When he went to collect it, wrapping paper was no longer to be had and they told him apologetically that he would have to take the suit as it was. The old gentleman was scandalised and told them he was not going to walk through the streets with a five-guinea suit over his arm. So, upon his solemnly promising to bring it back, they found a sheet of brown paper and wrapped his suit for him.
Mustard gas had been used with horrible effect as a battlefield weapon in World War I, and much of the planning for air raids in the 1930s was based on the assumption that it would be used against civilians. In the event, the bombs were either high explosives or incendiaries.
Gas masks remain, however, a potent image of civilian life in wartime. They were made of black rubber and strapped to the head so as to cover the face completely.
Babies’ ones were like a large black tub that you put the baby in. Apparently mine had Mickey Mouse on it. I have no memory of it, and sometimes wonder what difference Mickey Mouse would have made to the awfulness of a gas attack.
We had a gas mask in our shed after the war. I remember me and my friends trying it on. It smelt rubbery and was difficult to breathe in at all.
I may be wrong, but I have an idea that the chemicals in the filter would be considered a hazard to health and safety nowadays, but needs must when the devil drove.
Ours was the ordinary sort with the filter on the front, making you look like a scary version of the Elephant’s Child in Rudyard Kipling’s story. My friend next door’s father had been an air-raid warden and his had a face mask with a tube like a vacuum cleaner pipe going down to a red box that the warden presumably wore on his belt.

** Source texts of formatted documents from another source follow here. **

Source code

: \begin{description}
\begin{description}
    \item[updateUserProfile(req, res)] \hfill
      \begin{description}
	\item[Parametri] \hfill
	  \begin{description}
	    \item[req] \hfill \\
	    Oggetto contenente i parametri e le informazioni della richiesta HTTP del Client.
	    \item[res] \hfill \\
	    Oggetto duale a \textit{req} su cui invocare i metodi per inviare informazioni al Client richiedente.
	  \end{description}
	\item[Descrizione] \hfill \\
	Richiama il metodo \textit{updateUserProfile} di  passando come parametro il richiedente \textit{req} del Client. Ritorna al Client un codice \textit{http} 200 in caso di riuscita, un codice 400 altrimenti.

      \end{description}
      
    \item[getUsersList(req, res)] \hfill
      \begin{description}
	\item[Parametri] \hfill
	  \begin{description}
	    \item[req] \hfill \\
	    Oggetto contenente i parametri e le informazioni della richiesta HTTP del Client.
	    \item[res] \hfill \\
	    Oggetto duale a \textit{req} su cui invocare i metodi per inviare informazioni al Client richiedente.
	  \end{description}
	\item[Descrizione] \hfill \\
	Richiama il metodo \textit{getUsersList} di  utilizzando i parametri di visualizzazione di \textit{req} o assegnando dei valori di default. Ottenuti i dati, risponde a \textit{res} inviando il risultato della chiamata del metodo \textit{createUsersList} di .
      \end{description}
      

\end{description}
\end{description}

The air-raid sirens went off when a raid was imminent – a doom-laden sound that still makes me shiver to hear it. From then until the all clear sounded was the blackout.
The job of the wardens, most of whom had a day-time job as well, was to patrol the streets telling people to put lights off or close their blackout blinds and, if a bomb did drop, to help the wounded, keep order and restore calm. Keep Calm and Carry On wasn’t a joke.
The work could be dangerous. A former acquaintance, Mr Fred Parrack of Whitley Bay, told me that he was once on patrol when a bomb fell at the end of the street, blowing in all the windows. He had his back to the blast. It came along, picked him up bodily, and carried him for several yards before depositing him on the ground.
Our pictures show two survivals from World War II. I think the big yellow circle in Copper Chare must be gas paint, a chemical composition that changed colour if mustard gas was present.
It was put on the tops of pillar boxes and other prominent places to warn air-raid wardens and the public generally. This particular example was probably there for whoever was using the Drill Hall that stood across the road.
The ARP post was in the undercroft of the house at the top of Dogger Bank. Until recently, the sign was completely overpainted and could not be seen.
But when the paint was burnt off, my wife noticed the faint trace of the words ‘Wardens Post’. These doors must be at least seventy years old and in the process of being repaired and renovated, have revealed a little bit of Morpeth history.
• For more on the wartime uses of buildings, see Alec Tweddle’s ‘Town Trails for Morpethians’.